Dalam sebuah pernyataan, juru bicara Karnataka untuk Vishva Hindu Parishad, salah satu kelompok sayap kanan di garis depan protes anti-hijab, menyebut barisan hijab sebagai “konspirasi untuk menyebarkan terorisme jihad” dan mengatakan bahwa mahasiswa Muslim sedang mencoba “jihad hijab” di kampus-kampus.
Apoorvanand, seorang profesor bahasa Hindi di Universitas Delhi, mengatakan kontroversi itu adalah bagian dari proyek yang lebih besar di mana “penanda identitas Muslim dinyatakan sebagai sektarian dan tidak diinginkan di ruang publik”. “Ini memberi tahu Muslim dan non-Hindu bahwa negara akan mendikte penampilan dan praktik mereka,” katanya.

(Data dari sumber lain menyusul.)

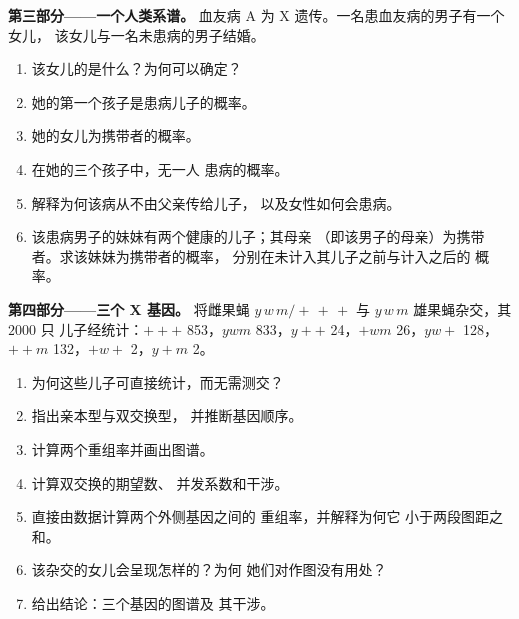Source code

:\begin{problem}
\medskip
\noindent\textbf{第三部分——一个人类系谱。}
血友病 A 为 X 遗传。一名患血友病的男子有一个女儿，
该女儿与一名未患病的男子结婚。
\begin{enumerate}[resume]
  \item 该女儿的是什么？为何可以确定？
  \item 她的第一个孩子是患病儿子的概率。
  \item 她的女儿为携带者的概率。
  \item 在她的三个孩子中，无一人
        患病的概率。
  \item 解释为何该病从不由父亲传给儿子，
        以及女性如何会患病。
  \item 该患病男子的妹妹有两个健康的儿子；其母亲
        （即该男子的母亲）为携带者。求该妹妹为携带者的概率，
        分别在未计入其儿子之前与计入之后的
        概率。
\end{enumerate}

\medskip
\noindent\textbf{第四部分——三个 X 基因。}
将雌果蝇 $y\,w\,m/+\,+\,+$ 与 $y\,w\,m$ 雄果蝇杂交，其 $2000$ 只
儿子经统计：$+++$ 853，$ywm$ 833，$y++$ 24，$+wm$ 26，$yw+$ 128，
$++m$ 132，$+w+$ 2，$y+m$ 2。
\begin{enumerate}[resume]
  \item 为何这些儿子可直接统计，而无需测交？
  \item 指出亲本型与双交换型，
        并推断基因顺序。
  \item 计算两个重组率并画出图谱。
  \item 计算双交换的期望数、
        并发系数和干涉。
  \item 直接由数据计算两个外侧基因之间的
        重组率，并解释为何它
        小于两段图距之和。
  \item 该杂交的女儿会呈现怎样的？为何
        她们对作图没有用处？
  \item 给出结论：三个基因的图谱及
        其干涉。
\end{enumerate}
\end{problem}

Pada hari Senin, beberapa siswa berhijab diizinkan masuk ke perguruan tinggi pra-universitas pemerintah di Udupi tetapi dipaksa untuk duduk di ruang kelas terpisah. “Kami disuruh duduk di ruang terpisah dan tidak ada guru yang datang untuk mengajari kami,” kata salah satu siswa. “Kami hanya duduk di sana seperti penjahat,” katanya.
Karnataka dijalankan oleh partai nasionalis Hindu Bharatiya Janata (BJP), yang juga memerintah di tingkat nasional. Di bawah pengawasannya telah terjadi gelombang kekerasan dan sentimen anti-Muslim yang meningkat di seluruh India, di mana 12% (hampir mencapai 200 juta jiwa) populasinya adalah Muslim. Kepala negara bagian BJP di Karnataka, Nalin Kumar Kateel, mengatakan pelarangan jilbab akan memastikan bahwa ruang kelas tidak menjadi “seperti Taliban”.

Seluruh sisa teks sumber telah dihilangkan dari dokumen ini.